• **Instructions for the task**
Give each line of the records again exactly and omit every picture.

• **Exercise materials**
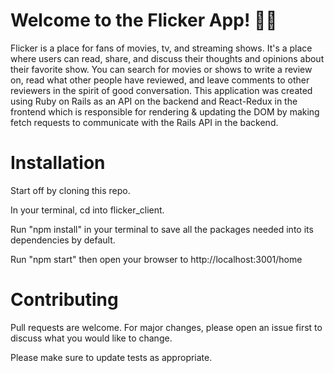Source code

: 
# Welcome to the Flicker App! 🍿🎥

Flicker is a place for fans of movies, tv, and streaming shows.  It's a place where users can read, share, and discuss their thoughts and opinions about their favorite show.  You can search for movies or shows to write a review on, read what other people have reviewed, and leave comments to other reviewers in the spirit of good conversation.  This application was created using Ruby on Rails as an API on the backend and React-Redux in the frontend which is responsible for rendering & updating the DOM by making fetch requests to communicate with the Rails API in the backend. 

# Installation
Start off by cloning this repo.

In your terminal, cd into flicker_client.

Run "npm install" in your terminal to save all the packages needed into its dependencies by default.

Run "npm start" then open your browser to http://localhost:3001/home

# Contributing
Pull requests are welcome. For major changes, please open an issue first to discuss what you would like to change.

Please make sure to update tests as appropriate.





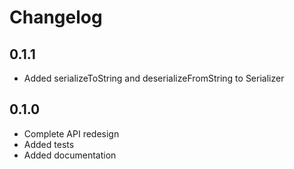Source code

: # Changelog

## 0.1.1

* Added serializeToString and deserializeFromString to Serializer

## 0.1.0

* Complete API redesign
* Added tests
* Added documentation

• **Answer section**
Source code

: 
# Welcome to the Flicker App! 🍿🎥

Flicker is a place for fans of movies, tv, and streaming shows.  It's a place where users can read, share, and discuss their thoughts and opinions about their favorite show.  You can search for movies or shows to write a review on, read what other people have reviewed, and leave comments to other reviewers in the spirit of good conversation.  This application was created using Ruby on Rails as an API on the backend and React-Redux in the frontend which is responsible for rendering & updating the DOM by making fetch requests to communicate with the Rails API in the backend. 

# Installation
Start off by cloning this repo.

In your terminal, cd into flicker_client.

Run "npm install" in your terminal to save all the packages needed into its dependencies by default.

Run "npm start" then open your browser to http://localhost:3001/home

# Contributing
Pull requests are welcome. For major changes, please open an issue first to discuss what you would like to change.

Please make sure to update tests as appropriate.





Source code

: # Changelog

## 0.1.1

* Added serializeToString and deserializeFromString to Serializer

## 0.1.0

* Complete API redesign
* Added tests
* Added documentation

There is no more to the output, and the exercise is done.